Inoltre la competenza del giudice di pace è fissata non solo con riferimento al valore dei processi ma anche per materia e a prescindere dal valore.


Come noto, infatti, l’art. 7, comma 3, del c.p.c. stabilisce che il giudice di pace “È competente qualunque ne sia il valore:1) per le cause relative ad apposizione di termini ed osservanza delle distanze stabilite dalla legge, dai regolamenti o dagli usi riguardo al piantamento degli alberi e delle siepi; 2) per le cause relative alla misura ed alle modalità d'uso dei servizi di condominio di case; 3) per le cause relative a rapporti tra proprietari o detentori di immobili adibiti a civile abitazione in materia di immissioni di fumo o di calore, esalazioni, rumori, scuotimenti e simili propagazioni che superino la normale tollerabilità. 3-bis) per le cause relative agli interessi o accessori da ritardato pagamento di prestazioni previdenziali o assistenziali”.

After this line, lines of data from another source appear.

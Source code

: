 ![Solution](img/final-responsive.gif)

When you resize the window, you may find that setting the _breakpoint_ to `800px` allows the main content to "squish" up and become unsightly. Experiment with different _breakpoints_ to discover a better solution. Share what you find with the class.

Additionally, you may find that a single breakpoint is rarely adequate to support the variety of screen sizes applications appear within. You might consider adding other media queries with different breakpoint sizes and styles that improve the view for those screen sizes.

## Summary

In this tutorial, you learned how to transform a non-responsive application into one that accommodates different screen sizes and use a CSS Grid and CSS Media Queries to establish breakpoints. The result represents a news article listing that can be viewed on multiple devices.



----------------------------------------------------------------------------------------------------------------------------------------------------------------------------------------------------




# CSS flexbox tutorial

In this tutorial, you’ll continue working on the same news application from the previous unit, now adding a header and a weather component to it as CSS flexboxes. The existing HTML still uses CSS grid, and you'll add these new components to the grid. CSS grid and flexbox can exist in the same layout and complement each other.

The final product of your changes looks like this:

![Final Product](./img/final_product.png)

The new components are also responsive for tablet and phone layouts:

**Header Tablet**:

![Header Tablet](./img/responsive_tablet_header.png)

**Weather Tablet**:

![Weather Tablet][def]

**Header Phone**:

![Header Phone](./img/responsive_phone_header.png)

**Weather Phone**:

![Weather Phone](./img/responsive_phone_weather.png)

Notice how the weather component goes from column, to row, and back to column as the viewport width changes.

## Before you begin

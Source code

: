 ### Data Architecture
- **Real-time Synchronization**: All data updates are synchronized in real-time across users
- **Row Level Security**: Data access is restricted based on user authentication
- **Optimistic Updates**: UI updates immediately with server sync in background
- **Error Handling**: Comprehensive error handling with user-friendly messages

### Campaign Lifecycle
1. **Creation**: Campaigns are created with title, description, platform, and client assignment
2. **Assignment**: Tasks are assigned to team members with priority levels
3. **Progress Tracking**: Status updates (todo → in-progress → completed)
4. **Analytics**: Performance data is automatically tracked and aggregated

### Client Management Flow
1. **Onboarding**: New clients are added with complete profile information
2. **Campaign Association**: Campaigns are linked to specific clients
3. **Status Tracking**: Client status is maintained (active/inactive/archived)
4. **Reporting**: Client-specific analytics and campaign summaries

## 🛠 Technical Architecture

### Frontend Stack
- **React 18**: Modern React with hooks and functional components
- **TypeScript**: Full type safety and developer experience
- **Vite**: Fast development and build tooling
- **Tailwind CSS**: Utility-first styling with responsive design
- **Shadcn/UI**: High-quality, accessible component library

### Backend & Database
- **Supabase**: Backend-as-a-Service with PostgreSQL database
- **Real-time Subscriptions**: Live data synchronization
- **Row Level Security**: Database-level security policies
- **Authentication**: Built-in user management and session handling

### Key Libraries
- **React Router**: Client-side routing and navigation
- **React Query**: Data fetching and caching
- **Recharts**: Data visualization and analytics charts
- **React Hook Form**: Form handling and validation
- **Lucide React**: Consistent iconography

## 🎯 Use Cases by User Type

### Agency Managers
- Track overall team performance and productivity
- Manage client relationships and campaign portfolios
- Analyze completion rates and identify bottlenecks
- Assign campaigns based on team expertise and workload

Deve quindi ritenersi che proprio in relazione a tali procedimenti la dichiarazione di valore resa dall’avvocato assuma un rilievo fondamentale ai fini del contributo unificato e che la sua omissione determini anche nel giudice di pace il pagamento del contributo massimo sebbene la competenza per valore si fermi ad euro ventimila.


Infine, pur non volendo attribuire alla disposizione in esame un valore sanzionatorio, è indiscutibile che il legislatore abbia voluto prevedere quale conseguenza per l’omessa dichiarazione di valore da rendere nelle conclusioni dell’atto, il pagamento dell’importo più alto di contributo unificato in modo da scoraggiare tale comportamento e consentire alla cancelleria di compiere celermente i relativi controlli.

Preme inoltre evidenziare che la norma oggetto di valutazione è in vigore ormai da lungo tempo e rispetto alla sua operatività anche nei confronti del giudice di pace non si sono registrati dubbi da parte degli uffici con la conseguenza che questa Direzione generale deve ritenere che vi sia un consolidato comportamento rispetto alla sua applicazione.


Ciò posto si ritiene solo utile rammentare la circolare del 29 settembre 2003, avente ad oggetto - Testo Unico spese di giustizia, DPR 115/02. Risposte a quesiti - (allegato 1), nella quale al paragrafo uno si affronta il problema relativo alla dichiarazione di valore resa successivamente all’atto introduttivo del giudizio; la nota è indirizzata a tutti i Presidenti delle corti di appello e non sono indicate eccezioni in merito all’operatività dell’articolo 13, comma 6, del d.P.R. n. 115 del 2002, come peraltro risulta dalla consultazione di alcuni siti dell’Ufficio del Giudice di pace (compreso quello di Milano in cui è specificato: ”sanzione per omessa dichiarazione di valore contr. unif. € 1.686 + marca da bollo € 27”) ove si ricorda che “nel caso in cui manca la dichiarazione di valore il contributo unificato è di € 1.686”.